# Study material
§
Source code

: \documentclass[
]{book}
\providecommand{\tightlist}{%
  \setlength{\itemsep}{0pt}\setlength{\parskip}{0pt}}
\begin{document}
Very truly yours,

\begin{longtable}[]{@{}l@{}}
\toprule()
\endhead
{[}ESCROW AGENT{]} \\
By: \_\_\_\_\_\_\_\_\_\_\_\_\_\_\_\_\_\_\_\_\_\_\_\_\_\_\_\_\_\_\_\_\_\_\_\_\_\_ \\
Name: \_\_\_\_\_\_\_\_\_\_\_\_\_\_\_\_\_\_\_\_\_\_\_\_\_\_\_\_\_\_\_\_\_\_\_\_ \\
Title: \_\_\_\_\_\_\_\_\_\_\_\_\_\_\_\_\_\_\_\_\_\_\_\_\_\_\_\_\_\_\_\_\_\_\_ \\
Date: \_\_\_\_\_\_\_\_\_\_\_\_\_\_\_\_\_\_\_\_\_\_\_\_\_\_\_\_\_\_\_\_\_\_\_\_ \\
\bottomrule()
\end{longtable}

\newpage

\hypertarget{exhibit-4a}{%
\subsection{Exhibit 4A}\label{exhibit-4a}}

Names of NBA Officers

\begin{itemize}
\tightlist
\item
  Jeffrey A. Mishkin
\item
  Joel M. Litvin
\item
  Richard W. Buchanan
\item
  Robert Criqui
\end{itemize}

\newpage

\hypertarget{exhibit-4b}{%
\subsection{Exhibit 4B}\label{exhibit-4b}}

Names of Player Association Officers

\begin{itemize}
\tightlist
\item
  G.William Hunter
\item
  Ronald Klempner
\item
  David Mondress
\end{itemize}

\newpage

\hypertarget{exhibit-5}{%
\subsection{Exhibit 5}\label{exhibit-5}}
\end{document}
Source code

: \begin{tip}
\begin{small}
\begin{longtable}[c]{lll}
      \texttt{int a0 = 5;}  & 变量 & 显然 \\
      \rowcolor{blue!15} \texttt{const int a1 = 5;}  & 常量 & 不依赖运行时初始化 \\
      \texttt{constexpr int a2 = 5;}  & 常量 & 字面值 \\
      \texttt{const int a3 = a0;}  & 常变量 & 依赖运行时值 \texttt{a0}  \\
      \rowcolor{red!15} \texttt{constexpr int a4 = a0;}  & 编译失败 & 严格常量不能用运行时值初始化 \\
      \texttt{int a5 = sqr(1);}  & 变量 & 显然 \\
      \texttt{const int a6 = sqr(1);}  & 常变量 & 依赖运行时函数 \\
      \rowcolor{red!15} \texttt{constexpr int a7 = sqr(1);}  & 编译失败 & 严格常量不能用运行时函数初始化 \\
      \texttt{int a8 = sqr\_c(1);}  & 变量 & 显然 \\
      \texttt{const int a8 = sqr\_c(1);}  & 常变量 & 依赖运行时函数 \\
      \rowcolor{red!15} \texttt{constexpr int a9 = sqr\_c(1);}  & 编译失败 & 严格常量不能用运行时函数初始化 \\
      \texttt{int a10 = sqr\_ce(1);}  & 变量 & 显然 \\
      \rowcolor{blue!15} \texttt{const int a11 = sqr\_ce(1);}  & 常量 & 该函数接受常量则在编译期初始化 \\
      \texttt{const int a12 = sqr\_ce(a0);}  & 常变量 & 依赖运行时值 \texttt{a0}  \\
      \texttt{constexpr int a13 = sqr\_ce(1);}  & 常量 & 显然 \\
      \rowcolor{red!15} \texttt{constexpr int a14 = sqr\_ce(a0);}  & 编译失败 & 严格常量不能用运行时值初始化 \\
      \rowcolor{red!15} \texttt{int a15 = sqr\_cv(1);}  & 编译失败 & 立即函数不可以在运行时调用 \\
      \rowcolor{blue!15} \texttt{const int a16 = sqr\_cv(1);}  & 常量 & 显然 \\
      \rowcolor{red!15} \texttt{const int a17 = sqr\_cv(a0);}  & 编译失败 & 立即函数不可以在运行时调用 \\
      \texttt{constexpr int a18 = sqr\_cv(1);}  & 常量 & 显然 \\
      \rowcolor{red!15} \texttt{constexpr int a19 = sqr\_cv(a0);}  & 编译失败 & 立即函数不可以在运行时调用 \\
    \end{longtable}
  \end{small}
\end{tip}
§
# What the exercise asks
All of the data must be returned exactly.

# Answer space
Source code

: \documentclass[
]{book}
\providecommand{\tightlist}{%
  \setlength{\itemsep}{0pt}\setlength{\parskip}{0pt}}
\begin{document}
Very truly yours,

\begin{longtable}[]{@{}l@{}}
\toprule()
\endhead
{[}ESCROW AGENT{]} \\
By: \_\_\_\_\_\_\_\_\_\_\_\_\_\_\_\_\_\_\_\_\_\_\_\_\_\_\_\_\_\_\_\_\_\_\_\_\_\_ \\
Name: \_\_\_\_\_\_\_\_\_\_\_\_\_\_\_\_\_\_\_\_\_\_\_\_\_\_\_\_\_\_\_\_\_\_\_\_ \\
Title: \_\_\_\_\_\_\_\_\_\_\_\_\_\_\_\_\_\_\_\_\_\_\_\_\_\_\_\_\_\_\_\_\_\_\_ \\
Date: \_\_\_\_\_\_\_\_\_\_\_\_\_\_\_\_\_\_\_\_\_\_\_\_\_\_\_\_\_\_\_\_\_\_\_\_ \\
\bottomrule()
\end{longtable}

\newpage

\hypertarget{exhibit-4a}{%
\subsection{Exhibit 4A}\label{exhibit-4a}}

Names of NBA Officers

\begin{itemize}
\tightlist
\item
  Jeffrey A. Mishkin
\item
  Joel M. Litvin
\item
  Richard W. Buchanan
\item
  Robert Criqui
\end{itemize}

\newpage

\hypertarget{exhibit-4b}{%
\subsection{Exhibit 4B}\label{exhibit-4b}}

Names of Player Association Officers

\begin{itemize}
\tightlist
\item
  G.William Hunter
\item
  Ronald Klempner
\item
  David Mondress
\end{itemize}

\newpage

\hypertarget{exhibit-5}{%
\subsection{Exhibit 5}\label{exhibit-5}}
\end{document}
Source code

: \begin{tip}
\begin{small}
\begin{longtable}[c]{lll}
      \texttt{int a0 = 5;}  & 变量 & 显然 \\
      \rowcolor{blue!15} \texttt{const int a1 = 5;}  & 常量 & 不依赖运行时初始化 \\
      \texttt{constexpr int a2 = 5;}  & 常量 & 字面值 \\
      \texttt{const int a3 = a0;}  & 常变量 & 依赖运行时值 \texttt{a0}  \\
      \rowcolor{red!15} \texttt{constexpr int a4 = a0;}  & 编译失败 & 严格常量不能用运行时值初始化 \\
      \texttt{int a5 = sqr(1);}  & 变量 & 显然 \\
      \texttt{const int a6 = sqr(1);}  & 常变量 & 依赖运行时函数 \\
      \rowcolor{red!15} \texttt{constexpr int a7 = sqr(1);}  & 编译失败 & 严格常量不能用运行时函数初始化 \\
      \texttt{int a8 = sqr\_c(1);}  & 变量 & 显然 \\
      \texttt{const int a8 = sqr\_c(1);}  & 常变量 & 依赖运行时函数 \\
      \rowcolor{red!15} \texttt{constexpr int a9 = sqr\_c(1);}  & 编译失败 & 严格常量不能用运行时函数初始化 \\
      \texttt{int a10 = sqr\_ce(1);}  & 变量 & 显然 \\
      \rowcolor{blue!15} \texttt{const int a11 = sqr\_ce(1);}  & 常量 & 该函数接受常量则在编译期初始化 \\
      \texttt{const int a12 = sqr\_ce(a0);}  & 常变量 & 依赖运行时值 \texttt{a0}  \\
      \texttt{constexpr int a13 = sqr\_ce(1);}  & 常量 & 显然 \\
      \rowcolor{red!15} \texttt{constexpr int a14 = sqr\_ce(a0);}  & 编译失败 & 严格常量不能用运行时值初始化 \\
      \rowcolor{red!15} \texttt{int a15 = sqr\_cv(1);}  & 编译失败 & 立即函数不可以在运行时调用 \\
      \rowcolor{blue!15} \texttt{const int a16 = sqr\_cv(1);}  & 常量 & 显然 \\
      \rowcolor{red!15} \texttt{const int a17 = sqr\_cv(a0);}  & 编译失败 & 立即函数不可以在运行时调用 \\
      \texttt{constexpr int a18 = sqr\_cv(1);}  & 常量 & 显然 \\
      \rowcolor{red!15} \texttt{constexpr int a19 = sqr\_cv(a0);}  & 编译失败 & 立即函数不可以在运行时调用 \\
    \end{longtable}
  \end{small}
\end{tip}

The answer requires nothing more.